Comercio y vida, modernidad y tradición. Hay de todo, como en botica, en este museo. Y aun así faltan el barro, la máquina de coser, el telar bejarano… eso sí, no falta la calculadora Brunsviga y la caja registradora, el peso, la medida, la hojalata, y por supuesto, las “eshmeras”, esos folletos publicitarios que nos hablan del comercio incipiente de una ciudad con memoria. La de mi madre que compraba los aperos de la escuela en “Pablos” porque los dueños “venían siendo de Calvarrasa”, su pueblo. Memoria de carboneritos que van y vienen, como en la canción de Salamanca la Blanca. Y nos mantenemos ahí, en el recuerdo de un tiempo que tiene sonido. Y nada mejor para recordarlo, que la colección de radios de Agustín de Castro, quien, generosamente, cedió el trabajo de toda una vida para que podamos evocar los sonidos del ayer, un tiempo para cantar al ritmo de la radio, para escuchar telenovelas y consejos de esa Elena

Francis que nunca lo fue, una Elena. Radio, radio y radio donde disfrutar de un tiempo guardado en las ondas del corazón.
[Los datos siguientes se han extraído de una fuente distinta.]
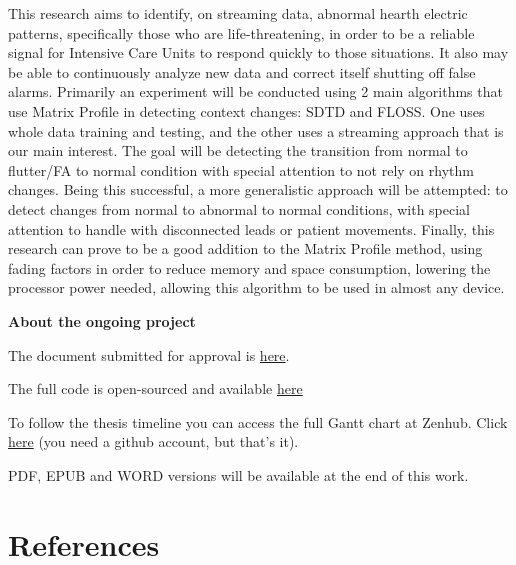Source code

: \documentclass[12pt,twoside]{fmupthesis}
\begin{document}
This research aims to identify, on streaming data, abnormal hearth electric patterns, specifically those who are
life-threatening, in order to be a reliable signal for Intensive Care Units to respond quickly to those situations. It
also may be able to continuously analyze new data and correct itself shutting off false alarms. Primarily an experiment
will be conducted using 2 main algorithms that use Matrix Profile in detecting context changes: SDTD and FLOSS. One uses
whole data training and testing, and the other uses a streaming approach that is our main interest. The goal will be
detecting the transition from normal to flutter/FA to normal condition with special attention to not rely on rhythm
changes. Being this successful, a more generalistic approach will be attempted: to detect changes from normal to
abnormal to normal conditions, with special attention to handle with disconnected leads or patient movements. Finally,
this research can prove to be a good addition to the Matrix Profile method, using fading factors in order to reduce
memory and space consumption, lowering the processor power needed, allowing this algorithm to be used in almost any
device.

\textbf{About the ongoing project}

The document submitted for approval is
\href{https://github.com/franzbischoff/false.alarm/blob/master/protocol/Protocol.pdf}{here}.

The full code is open-sourced and available \href{https://github.com/franzbischoff/false.alarm/}{here}

To follow the thesis timeline you can access the full Gantt chart at Zenhub. Click
\href{https://app.zenhub.com/workspaces/phd-thesis-5eb2ce34f5f30b3aed0a35af/roadmap}{here} (you need a github account, but
that's it).

PDF, EPUB and WORD versions will be available at the end of this work.

\backmatter

\hypertarget{references}{%
\chapter*{References}\label{references}}


\noindent

\setlength{\parindent}{-0.20in}
\setlength{\leftskip}{0.20in}
\setlength{\parskip}{8pt}
\end{document}
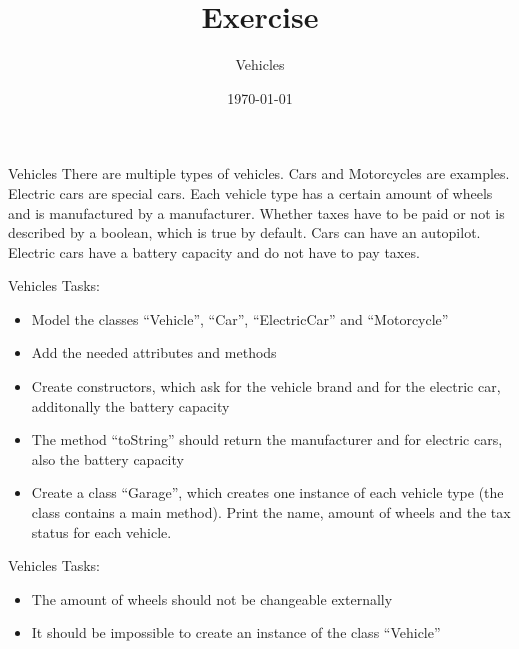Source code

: 


\title{Exercise}
\subtitle{Vehicles}
\date{\today}




\begin{frame}
    \titlepage
\end{frame}

\begin{frame}{Vehicles}
    There are multiple types of vehicles. Cars and Motorcycles are examples. Electric cars are special cars. Each vehicle type has a certain amount of wheels and is manufactured by a manufacturer. Whether taxes have to be paid or not is described by a boolean, which is true by default. Cars can have an autopilot. Electric cars have a battery capacity and do not have to pay taxes.
\end{frame}

\begin{frame}{Vehicles}
    Tasks:
    \begin{itemize}
        \item Model the classes ``Vehicle'', ``Car'', ``ElectricCar'' and ``Motorcycle''
        \item Add the needed attributes and methods
        \item Create constructors, which ask for the vehicle brand and for the electric car, additonally the battery capacity
        \item The method ``toString'' should return the manufacturer and for electric cars, also the battery capacity
        \item Create a class ``Garage'', which creates one instance of each vehicle type (the class contains a main method). Print the name, amount of wheels and the tax status for each vehicle.
    \end{itemize}
\end{frame}

\begin{frame}{Vehicles}
    Tasks:
    \begin{itemize}
        \item The amount of wheels should not be changeable externally
        \item It should be impossible to create an instance of the class ``Vehicle''
    \end{itemize}
\end{frame}



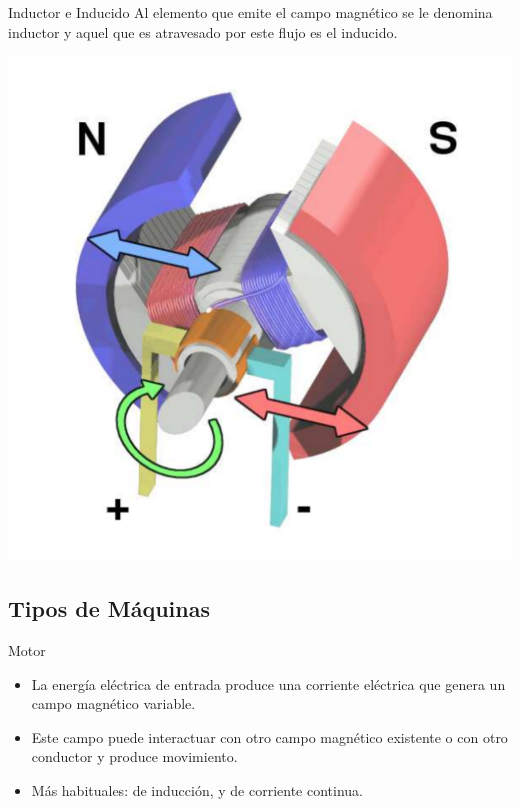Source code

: \documentclass[xcolor={usenames,svgnames,dvipsnames}]{beamer}
\begin{document}
\begin{frame}[label={sec:org613bf83}]{Inductor e Inducido}
Al elemento que emite el campo magnético se le denomina \alert{inductor} y aquel que es atravesado por este flujo es el \alert{inducido}.
\begin{center}
\includegraphics[height=0.5\textheight]{../figs/Electric_motor_cycle_3.pdf}
\end{center}
\end{frame}

\subsection{Tipos de Máquinas}
\label{sec:org6a30912}

\begin{frame}[label={sec:org03e9873}]{Motor}
\begin{itemize}
\item La energía eléctrica de entrada produce una corriente eléctrica que genera un campo magnético variable.
\item Este campo puede interactuar con otro campo magnético existente o con otro conductor y produce movimiento.
\item Más habituales: de inducción, y de corriente continua.
\end{itemize}
\end{frame}
\end{document}
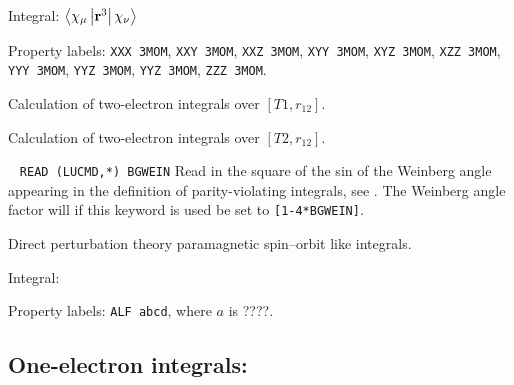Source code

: \begin{description}
\begin{list}{}{}
\item Integral: $\left<\chi_{\mu}\left|{\bf r}^3\right|\chi_{\nu}\right>$
\item Property labels: \verb|XXX 3MOM|, \verb|XXY 3MOM|, \verb|XXZ 3MOM|, 
\verb|XYY 3MOM|, \verb|XYZ 3MOM|, \verb|XZZ 3MOM|, \verb|YYY 3MOM|, 
\verb|YYZ 3MOM|, \verb|YYZ 3MOM|, \verb|ZZZ 3MOM|. 
\end{list}

\item[\Key{U12INT}] Calculation of two-electron integrals over
  $\left[T1,r_{12}\right]$.

\item[\Key{U21INT}] Calculation of two-electron integrals over
  $\left[T2,r_{12}\right]$.

\item[\Key{WEINBG}]\verb| |\newline
\verb|READ (LUCMD,*) BGWEIN|\newline
Read in the square of the sin of the Weinberg angle appearing in the
definition of parity-violating integrals, see . The
Weinberg angle factor will if this keyword is used be set to
\verb|[1-4*BGWEIN]|. 

\item[\Key{XDDXR3}] Direct perturbation theory paramagnetic
  spin--orbit like integrals. 

\begin{list}{}{}
\item Integral:
\item Property labels: \verb|ALF abcd|, where $a$ is ????.
\end{list}

\end{description}


\subsection{One-electron integrals: }
\label{sec:oneinp}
Nos deja un remedo de nostalgia esta visita al museo de los techos abovedados de rojo ladrillo que quisieron imitar el aljibe árabe, depósitos de agua de finales del siglo XIX que son el contenedor de este museo con espacio de cultura y publicaciones que son un regalo para quien ama perderse por la historia con minúsculas, que no es cosa menor: los Cordón, el Barato, Mirat, Moneo, Bonmatí, Tejisa… los cuadernos del Museo del Comercio son baratos, están maravillosamente editados y son un regalo muy hermoso para los paseantes de lo nuestro. Lo nuestro que el fotógrafo Andrés M. Ñíguez Carbonell recorre en su exposición temporal. 47 fotografías de “Comercios con encanto” que pasean la ciudad por esos lugares llenos de gracia que no han desaparecido de nuestros corazones. Porque somos de una ciudad que se sitúa no tanto con el nombre de las calles, sino del comercio: quedamos en el Toscano, en el Novelty, delante de Paulino… vamos recorriendo los anuncios de la infancia, esa que llamaba Delibes, la patria común de todos, todos los que, como Amador y yo, paseamos por el arenal de la memoria, aquí, en el museo al que se entra sorteando una antigua pieza de imprenta, dispuesta, sí, a dejarnos una huella en el corazón.